■ TASK INSTRUCTIONS
Where "timemark" occurs in a line of the entries below, copy that line.

■ RECORDS SUPPLIED

--- --- ---

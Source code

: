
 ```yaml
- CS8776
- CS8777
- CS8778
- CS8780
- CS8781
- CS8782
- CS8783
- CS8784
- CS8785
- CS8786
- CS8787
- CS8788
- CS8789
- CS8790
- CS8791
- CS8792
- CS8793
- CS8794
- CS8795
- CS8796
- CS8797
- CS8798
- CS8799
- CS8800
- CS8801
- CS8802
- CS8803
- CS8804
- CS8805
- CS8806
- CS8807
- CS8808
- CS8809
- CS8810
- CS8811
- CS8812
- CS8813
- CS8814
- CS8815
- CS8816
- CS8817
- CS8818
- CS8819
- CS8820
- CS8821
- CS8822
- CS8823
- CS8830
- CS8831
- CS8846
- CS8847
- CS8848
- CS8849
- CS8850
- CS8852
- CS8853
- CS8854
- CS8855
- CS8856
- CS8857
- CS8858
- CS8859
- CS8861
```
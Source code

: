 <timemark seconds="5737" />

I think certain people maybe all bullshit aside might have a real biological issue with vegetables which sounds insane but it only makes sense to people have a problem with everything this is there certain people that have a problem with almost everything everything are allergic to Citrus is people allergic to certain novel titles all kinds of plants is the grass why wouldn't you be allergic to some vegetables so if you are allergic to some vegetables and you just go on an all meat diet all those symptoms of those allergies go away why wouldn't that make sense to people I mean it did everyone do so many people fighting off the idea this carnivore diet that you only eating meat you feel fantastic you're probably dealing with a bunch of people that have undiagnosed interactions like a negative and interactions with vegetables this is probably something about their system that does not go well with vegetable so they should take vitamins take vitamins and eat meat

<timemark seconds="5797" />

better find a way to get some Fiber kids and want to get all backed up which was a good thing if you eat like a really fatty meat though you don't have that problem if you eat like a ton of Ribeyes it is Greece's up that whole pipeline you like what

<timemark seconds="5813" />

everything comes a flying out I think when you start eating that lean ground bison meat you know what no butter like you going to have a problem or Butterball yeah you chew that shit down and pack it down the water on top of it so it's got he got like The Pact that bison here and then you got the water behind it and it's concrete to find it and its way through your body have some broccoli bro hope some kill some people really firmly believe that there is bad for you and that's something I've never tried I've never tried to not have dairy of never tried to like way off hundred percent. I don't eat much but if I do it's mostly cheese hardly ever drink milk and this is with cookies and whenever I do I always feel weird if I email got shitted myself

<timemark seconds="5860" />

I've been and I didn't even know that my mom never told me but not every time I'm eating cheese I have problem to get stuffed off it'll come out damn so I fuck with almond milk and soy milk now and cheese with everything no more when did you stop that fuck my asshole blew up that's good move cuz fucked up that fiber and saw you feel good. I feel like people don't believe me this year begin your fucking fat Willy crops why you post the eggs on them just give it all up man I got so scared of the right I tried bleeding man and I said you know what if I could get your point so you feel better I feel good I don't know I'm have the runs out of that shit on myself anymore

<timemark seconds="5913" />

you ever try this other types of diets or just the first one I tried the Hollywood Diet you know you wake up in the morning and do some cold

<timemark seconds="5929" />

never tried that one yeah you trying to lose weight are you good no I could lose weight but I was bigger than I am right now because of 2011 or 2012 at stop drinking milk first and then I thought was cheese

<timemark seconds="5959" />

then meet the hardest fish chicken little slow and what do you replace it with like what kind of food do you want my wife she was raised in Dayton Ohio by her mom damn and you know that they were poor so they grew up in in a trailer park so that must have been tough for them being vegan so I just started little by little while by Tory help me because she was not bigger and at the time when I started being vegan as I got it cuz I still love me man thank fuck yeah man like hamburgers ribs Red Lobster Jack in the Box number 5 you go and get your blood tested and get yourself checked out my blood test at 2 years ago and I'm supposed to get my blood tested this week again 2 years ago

--- --- ---

■ SOLUTION FOR THIS PROBLEM
: <timemark seconds="5737" />
<timemark seconds="5797" />
<timemark seconds="5813" />
<timemark seconds="5860" />
<timemark seconds="5913" />
<timemark seconds="5929" />
<timemark seconds="5959" />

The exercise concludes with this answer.